O primeiro passo requer água, enquanto o segundo passo não pode haver água
“A água desempenha um papel fundamental na forma convencional em que os peptídeos são formados”, disse o Dr. Serge Krasnokutski do Laboratório de Astrofísica e Grupo de Física de Clusters Computacionais do Instituto Max Planck de Astronomia na Universidade de Jena. Neste processo, aminoácidos individuais se combinam para formar uma cadeia. Quando isso acontece, uma molécula de água deve ser removida toda vez. “Nossos cálculos químico-quânticos mostram que o aminoácido da glicina pode ser formado através de um precursor químico – chamado de amino-ceteno – combinado com com uma molécula de água. De forma simplificada: neste caso, a água deve ser adicionada no primeiro passo da reação, e deve ser removida no segundo”.
Sabendo disso, a equipe liderada pelo físico Krasnokutski foi capaz de demonstrar um caminho para a reação que pode ocorrer em condições cósmicas com a ausência de água.
“Em vez de fazer a reação química convencional em que os aminoácidos são formados, nós queríamos saber se as moléculas de amino-ceteno poderiam ser formadas e se combinarem diretamente para formarem os peptídeos”, disse Krasnokutski, descrevendo a ideia básica por trás da pesquisa. Ele acrescenta: “E nós fizemos isso sob condições que prevalecem em nuvens moleculares cósmicas, ou seja, em partículas de poeira no vácuo, onde os elementos e produtos químicos correspondentes estão presentes de forma abundante: carbono, amônia e monóxido de carbono”.
Em uma câmara de vácuo ultra alto, substratos que servem como modelo para a superfície de partículas de poeira foram colocados juntos com carbono, amônia e monóxido de carbono a cerca de um quadrilionésimo da pressão normal do ar e menos 263 graus Celsius.
“As investigações mostram que, sob certas condições, o peptídeo de poliglicina foi formado de simples reagentes químicos” disse Krasnokutski. “Esses peptídeos, portanto, são formados de aminoácidos de glicina muito simples, e nós observamos diferentes tamanhos. A mais longa forma encontrada consistia de onze unidades de aminoácidos”.

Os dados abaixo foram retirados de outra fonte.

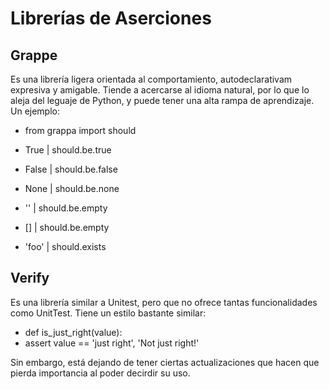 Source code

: # Librerías de Aserciones
## Grappe

Es una librería ligera orientada al comportamiento, autodeclarativam expresiva y amigable. Tiende a acercarse al idioma natural, por lo que lo aleja del leguaje de Python, y puede tener una alta rampa de aprendizaje.
Un ejemplo:
- from grappa import should

- True | should.be.true
- False | should.be.false
- None | should.be.none

- '' | should.be.empty
- [] | should.be.empty
- 'foo' | should.exists

## Verify
Es una librería similar a Unitest, pero que no ofrece tantas funcionalidades como UnitTest. Tiene un estilo bastante similar:
- def is_just_right(value):
-   assert value == 'just right', 'Not just right!'

Sin embargo, está dejando de tener ciertas actualizaciones que hacen que pierda importancia al poder decirdir su uso. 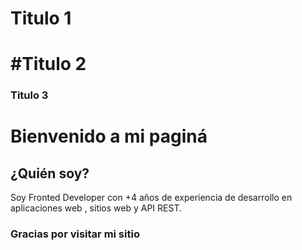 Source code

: # Titulo 1
# #Titulo 2
### Titulo 3

# Bienvenido a mi paginá
## ¿Quién soy?
Soy Fronted Developer con +4 años de experiencia de desarrollo en aplicaciones web , sitios web y API REST.

### Gracias por visitar mi sitio

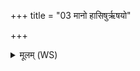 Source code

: +++
title = "03 मानो हासिषुर्ऋषयो"

+++
<details><summary>मूलम् (WS)</summary>

मानो हासिषुर्ऋषयो दैव्यासस्तनूपावानः शुचयस्तपोजाः । शूच  
अमर्त्या मर्त्याङ् अभि नः सचध्वमायुर्नः प्रतरं जीवसे धुः ॥ ३ ॥
</details>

Neste experimento, a equipe alemã também foi capaz de detectar o amino-ceteno que suspeitava estar lá. “O fato de que a reação pode se formar em temperaturas baixas é que as moléculas de amino-ceteno são extremamente reativas. Elas se combinam umas com as outras em uma polimerização efetiva. O produto é a poliglicina”.
O tunelamento quântico pode desempenhar um papel fundamental
“De todas as formas, foi surpreendente para nós que a polimerização do amino-aceno pudesse ocorrer tão facilmente sob tais condições”, disse Krasnokutski. “O motivo disso é que a barreira de energia precisa ser superada para isso ocorrer. No entanto, pode ser que nós tenhamos sido ajudados por um efeito especial da física quântica. Neste passo fundamental, um átomo de hidrogênio muda de lugar. Porém é tão pequeno que, como partícula quântica, não consegue superar a barreira, mas simplesmente atravessá-la, por assim dizer, através do efeito de tunelamento quântico”.
Agora que está claro que não somente aminoácidos, mas também cadeias peptídicas podem ser criadas sob certas condições cósmicas, nós podemos olhar não somente para a Terra, mas também para o espaço ao buscar entender a origem da vida.